• Aim of the task: Using the records that appear below, write out exactly the lines from the one with "in production mode" through the one with "order via PayPal", keeping both end lines.

[Available data — start]

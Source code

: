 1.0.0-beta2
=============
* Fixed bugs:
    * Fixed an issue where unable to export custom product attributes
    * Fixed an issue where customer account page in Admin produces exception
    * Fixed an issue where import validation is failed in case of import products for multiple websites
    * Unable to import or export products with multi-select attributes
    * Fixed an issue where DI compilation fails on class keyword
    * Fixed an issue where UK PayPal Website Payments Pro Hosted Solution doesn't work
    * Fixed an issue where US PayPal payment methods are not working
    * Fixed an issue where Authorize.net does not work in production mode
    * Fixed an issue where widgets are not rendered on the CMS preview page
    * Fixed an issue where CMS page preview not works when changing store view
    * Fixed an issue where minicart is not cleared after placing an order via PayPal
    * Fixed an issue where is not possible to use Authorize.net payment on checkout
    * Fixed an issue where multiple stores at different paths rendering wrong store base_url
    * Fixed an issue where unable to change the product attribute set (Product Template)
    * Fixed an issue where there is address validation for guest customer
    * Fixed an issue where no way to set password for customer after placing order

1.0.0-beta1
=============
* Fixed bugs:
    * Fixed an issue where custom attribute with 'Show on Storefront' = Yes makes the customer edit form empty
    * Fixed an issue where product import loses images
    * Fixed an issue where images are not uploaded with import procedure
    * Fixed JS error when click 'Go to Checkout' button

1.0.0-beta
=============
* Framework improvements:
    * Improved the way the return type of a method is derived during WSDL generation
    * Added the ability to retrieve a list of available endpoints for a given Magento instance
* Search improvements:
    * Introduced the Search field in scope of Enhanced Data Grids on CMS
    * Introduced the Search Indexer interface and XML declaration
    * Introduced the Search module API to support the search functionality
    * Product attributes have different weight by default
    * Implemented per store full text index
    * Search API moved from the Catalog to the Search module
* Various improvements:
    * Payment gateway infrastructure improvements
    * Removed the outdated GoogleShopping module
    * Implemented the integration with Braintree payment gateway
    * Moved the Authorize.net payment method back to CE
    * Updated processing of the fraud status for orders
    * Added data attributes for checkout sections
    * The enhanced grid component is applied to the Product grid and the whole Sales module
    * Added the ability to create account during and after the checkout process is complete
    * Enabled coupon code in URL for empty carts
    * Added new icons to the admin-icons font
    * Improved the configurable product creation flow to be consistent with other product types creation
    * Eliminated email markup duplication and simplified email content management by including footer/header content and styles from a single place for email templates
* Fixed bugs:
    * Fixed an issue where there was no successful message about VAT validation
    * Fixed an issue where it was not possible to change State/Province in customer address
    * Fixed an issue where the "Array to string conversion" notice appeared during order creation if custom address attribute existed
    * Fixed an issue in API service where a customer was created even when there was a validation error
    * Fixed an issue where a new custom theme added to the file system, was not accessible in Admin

[Available data — finish]
[Available data — start]

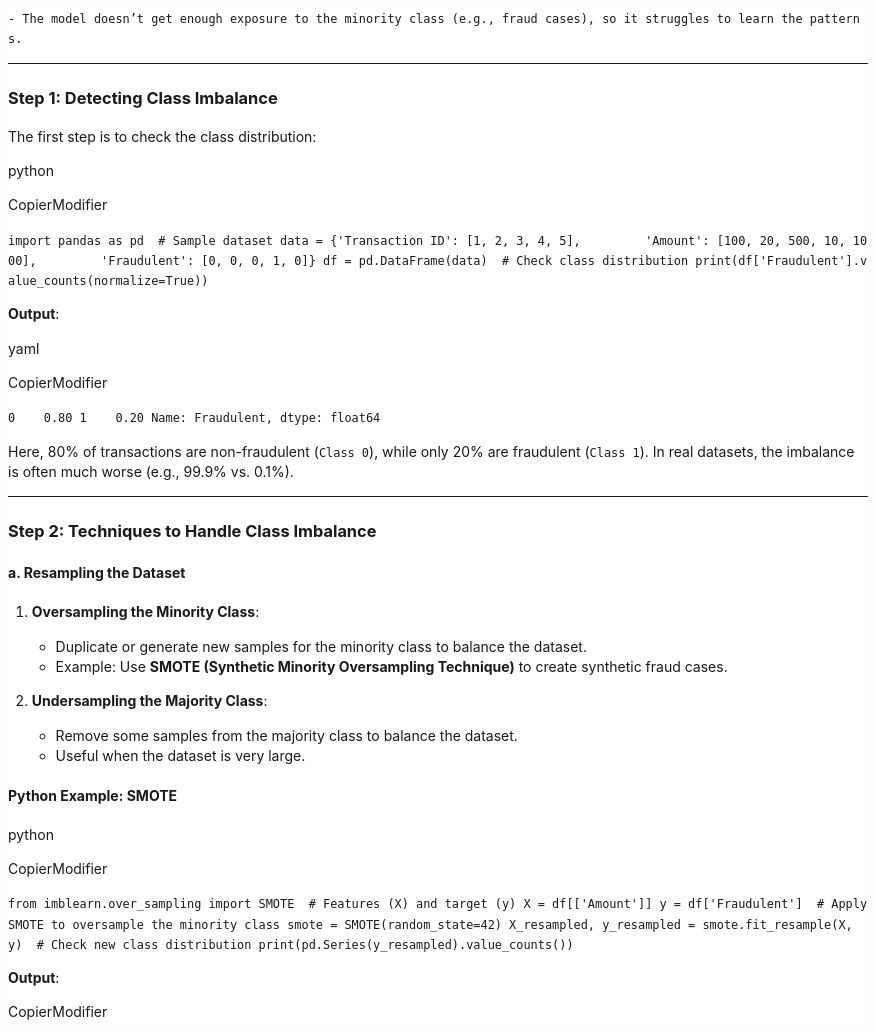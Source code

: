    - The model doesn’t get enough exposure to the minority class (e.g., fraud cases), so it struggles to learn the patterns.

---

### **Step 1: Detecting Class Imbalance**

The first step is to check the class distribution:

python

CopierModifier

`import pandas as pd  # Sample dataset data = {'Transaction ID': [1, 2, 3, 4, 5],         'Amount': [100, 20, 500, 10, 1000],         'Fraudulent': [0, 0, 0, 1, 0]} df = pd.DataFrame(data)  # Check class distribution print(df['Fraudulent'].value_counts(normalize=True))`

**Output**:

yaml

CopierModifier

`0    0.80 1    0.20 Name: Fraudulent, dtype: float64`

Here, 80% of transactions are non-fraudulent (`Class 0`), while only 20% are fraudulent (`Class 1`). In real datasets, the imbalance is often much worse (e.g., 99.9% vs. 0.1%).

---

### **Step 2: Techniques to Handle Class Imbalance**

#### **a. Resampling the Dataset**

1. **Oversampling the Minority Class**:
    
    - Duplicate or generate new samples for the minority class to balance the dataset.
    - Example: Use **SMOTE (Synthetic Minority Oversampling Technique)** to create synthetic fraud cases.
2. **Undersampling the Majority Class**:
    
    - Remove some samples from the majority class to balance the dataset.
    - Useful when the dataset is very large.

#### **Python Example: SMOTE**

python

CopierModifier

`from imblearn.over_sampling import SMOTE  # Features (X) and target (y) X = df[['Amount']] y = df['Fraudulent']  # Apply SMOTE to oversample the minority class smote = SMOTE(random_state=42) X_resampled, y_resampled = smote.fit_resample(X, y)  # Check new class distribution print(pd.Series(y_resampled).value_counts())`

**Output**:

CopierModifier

[Available data — finish]

• Your solution:
    * Fixed an issue where Authorize.net does not work in production mode
    * Fixed an issue where widgets are not rendered on the CMS preview page
    * Fixed an issue where CMS page preview not works when changing store view
    * Fixed an issue where minicart is not cleared after placing an order via PayPal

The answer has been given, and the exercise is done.